### Problem to solve
Repeat only the stretch of lines below that runs from the line with "5. Reinado de Zacarías en Israel (747)." through the line with "1. Desaparición de", unaltered.

(Stored data entries)
>>>>>
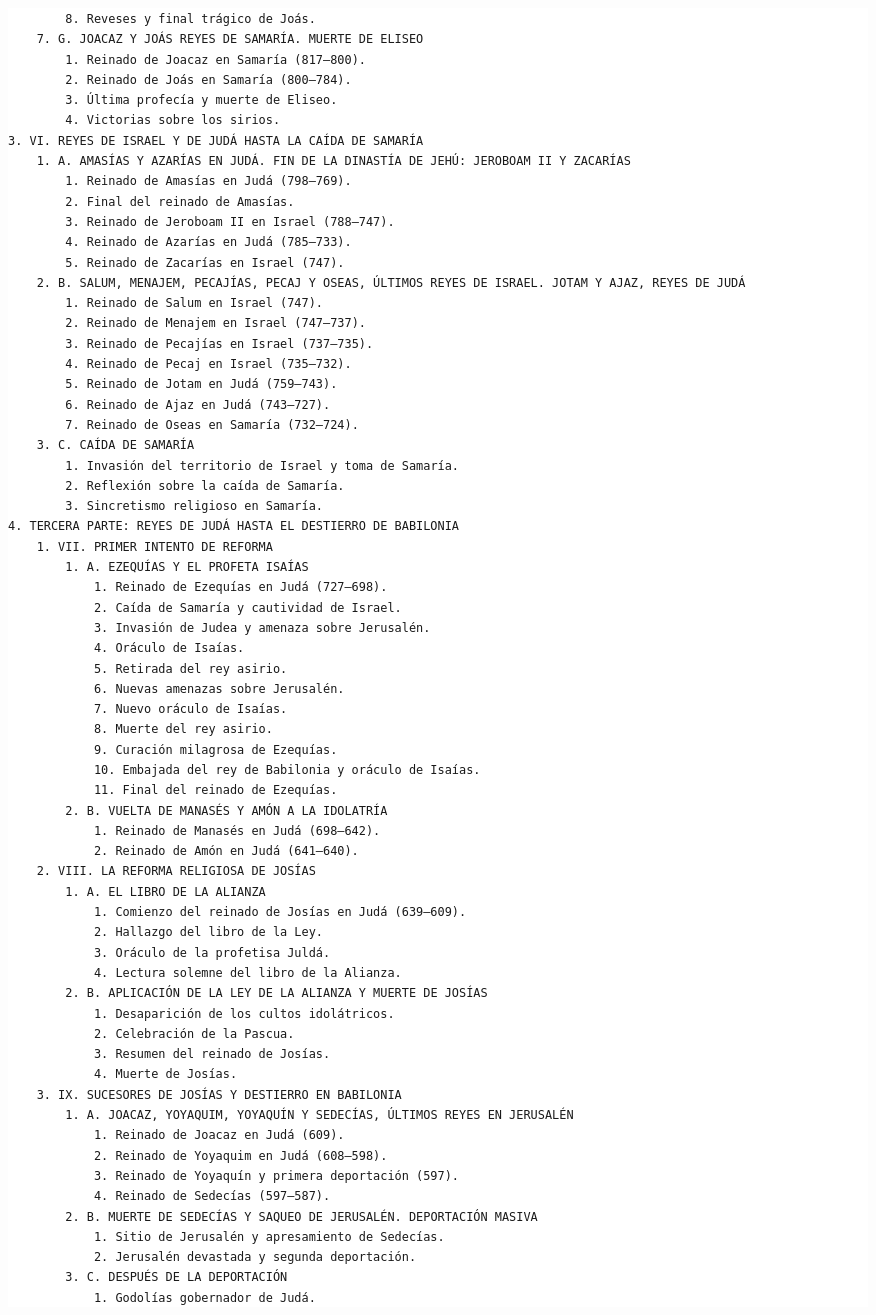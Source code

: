 			8. Reveses y final trágico de Joás. 
		7. G. JOACAZ Y JOÁS REYES DE SAMARÍA. MUERTE DE ELISEO 
			1. Reinado de Joacaz en Samaría (817–800). 
			2. Reinado de Joás en Samaría (800–784). 
			3. Última profecía y muerte de Eliseo. 
			4. Victorias sobre los sirios. 
	3. VI. REYES DE ISRAEL Y DE JUDÁ HASTA LA CAÍDA DE SAMARÍA 
		1. A. AMASÍAS Y AZARÍAS EN JUDÁ. FIN DE LA DINASTÍA DE JEHÚ: JEROBOAM II Y ZACARÍAS 
			1. Reinado de Amasías en Judá (798–769). 
			2. Final del reinado de Amasías. 
			3. Reinado de Jeroboam II en Israel (788–747). 
			4. Reinado de Azarías en Judá (785–733). 
			5. Reinado de Zacarías en Israel (747). 
		2. B. SALUM, MENAJEM, PECAJÍAS, PECAJ Y OSEAS, ÚLTIMOS REYES DE ISRAEL. JOTAM Y AJAZ, REYES DE JUDÁ 
			1. Reinado de Salum en Israel (747). 
			2. Reinado de Menajem en Israel (747–737). 
			3. Reinado de Pecajías en Israel (737–735). 
			4. Reinado de Pecaj en Israel (735–732). 
			5. Reinado de Jotam en Judá (759–743). 
			6. Reinado de Ajaz en Judá (743–727). 
			7. Reinado de Oseas en Samaría (732–724). 
		3. C. CAÍDA DE SAMARÍA 
			1. Invasión del territorio de Israel y toma de Samaría. 
			2. Reflexión sobre la caída de Samaría. 
			3. Sincretismo religioso en Samaría. 
	4. TERCERA PARTE: REYES DE JUDÁ HASTA EL DESTIERRO DE BABILONIA 
		1. VII. PRIMER INTENTO DE REFORMA 
			1. A. EZEQUÍAS Y EL PROFETA ISAÍAS 
				1. Reinado de Ezequías en Judá (727–698). 
				2. Caída de Samaría y cautividad de Israel. 
				3. Invasión de Judea y amenaza sobre Jerusalén. 
				4. Oráculo de Isaías. 
				5. Retirada del rey asirio. 
				6. Nuevas amenazas sobre Jerusalén. 
				7. Nuevo oráculo de Isaías. 
				8. Muerte del rey asirio. 
				9. Curación milagrosa de Ezequías. 
				10. Embajada del rey de Babilonia y oráculo de Isaías. 
				11. Final del reinado de Ezequías. 
			2. B. VUELTA DE MANASÉS Y AMÓN A LA IDOLATRÍA 
				1. Reinado de Manasés en Judá (698–642). 
				2. Reinado de Amón en Judá (641–640). 
		2. VIII. LA REFORMA RELIGIOSA DE JOSÍAS 
			1. A. EL LIBRO DE LA ALIANZA 
				1. Comienzo del reinado de Josías en Judá (639–609). 
				2. Hallazgo del libro de la Ley. 
				3. Oráculo de la profetisa Juldá. 
				4. Lectura solemne del libro de la Alianza. 
			2. B. APLICACIÓN DE LA LEY DE LA ALIANZA Y MUERTE DE JOSÍAS 
				1. Desaparición de los cultos idolátricos. 
				2. Celebración de la Pascua. 
				3. Resumen del reinado de Josías. 
				4. Muerte de Josías.
		3. IX. SUCESORES DE JOSÍAS Y DESTIERRO EN BABILONIA 
			1. A. JOACAZ, YOYAQUIM, YOYAQUÍN Y SEDECÍAS, ÚLTIMOS REYES EN JERUSALÉN 
				1. Reinado de Joacaz en Judá (609). 
				2. Reinado de Yoyaquim en Judá (608–598). 
				3. Reinado de Yoyaquín y primera deportación (597). 
				4. Reinado de Sedecías (597–587). 
			2. B. MUERTE DE SEDECÍAS Y SAQUEO DE JERUSALÉN. DEPORTACIÓN MASIVA 
				1. Sitio de Jerusalén y apresamiento de Sedecías. 
				2. Jerusalén devastada y segunda deportación. 
			3. C. DESPUÉS DE LA DEPORTACIÓN 
				1. Godolías gobernador de Judá.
<<<<<
### Exercise solution
			5. Reinado de Zacarías en Israel (747). 
		2. B. SALUM, MENAJEM, PECAJÍAS, PECAJ Y OSEAS, ÚLTIMOS REYES DE ISRAEL. JOTAM Y AJAZ, REYES DE JUDÁ 
			1. Reinado de Salum en Israel (747). 
			2. Reinado de Menajem en Israel (747–737). 
			3. Reinado de Pecajías en Israel (737–735). 
			4. Reinado de Pecaj en Israel (735–732). 
			5. Reinado de Jotam en Judá (759–743). 
			6. Reinado de Ajaz en Judá (743–727). 
			7. Reinado de Oseas en Samaría (732–724). 
		3. C. CAÍDA DE SAMARÍA 
			1. Invasión del territorio de Israel y toma de Samaría. 
			2. Reflexión sobre la caída de Samaría. 
			3. Sincretismo religioso en Samaría. 
	4. TERCERA PARTE: REYES DE JUDÁ HASTA EL DESTIERRO DE BABILONIA 
		1. VII. PRIMER INTENTO DE REFORMA 
			1. A. EZEQUÍAS Y EL PROFETA ISAÍAS 
				1. Reinado de Ezequías en Judá (727–698). 
				2. Caída de Samaría y cautividad de Israel. 
				3. Invasión de Judea y amenaza sobre Jerusalén. 
				4. Oráculo de Isaías. 
				5. Retirada del rey asirio. 
				6. Nuevas amenazas sobre Jerusalén. 
				7. Nuevo oráculo de Isaías. 
				8. Muerte del rey asirio. 
				9. Curación milagrosa de Ezequías. 
				10. Embajada del rey de Babilonia y oráculo de Isaías. 
				11. Final del reinado de Ezequías. 
			2. B. VUELTA DE MANASÉS Y AMÓN A LA IDOLATRÍA 
				1. Reinado de Manasés en Judá (698–642). 
				2. Reinado de Amón en Judá (641–640). 
		2. VIII. LA REFORMA RELIGIOSA DE JOSÍAS 
			1. A. EL LIBRO DE LA ALIANZA 
				1. Comienzo del reinado de Josías en Judá (639–609). 
				2. Hallazgo del libro de la Ley. 
				3. Oráculo de la profetisa Juldá. 
				4. Lectura solemne del libro de la Alianza. 
			2. B. APLICACIÓN DE LA LEY DE LA ALIANZA Y MUERTE DE JOSÍAS 
				1. Desaparición de los cultos idolátricos. 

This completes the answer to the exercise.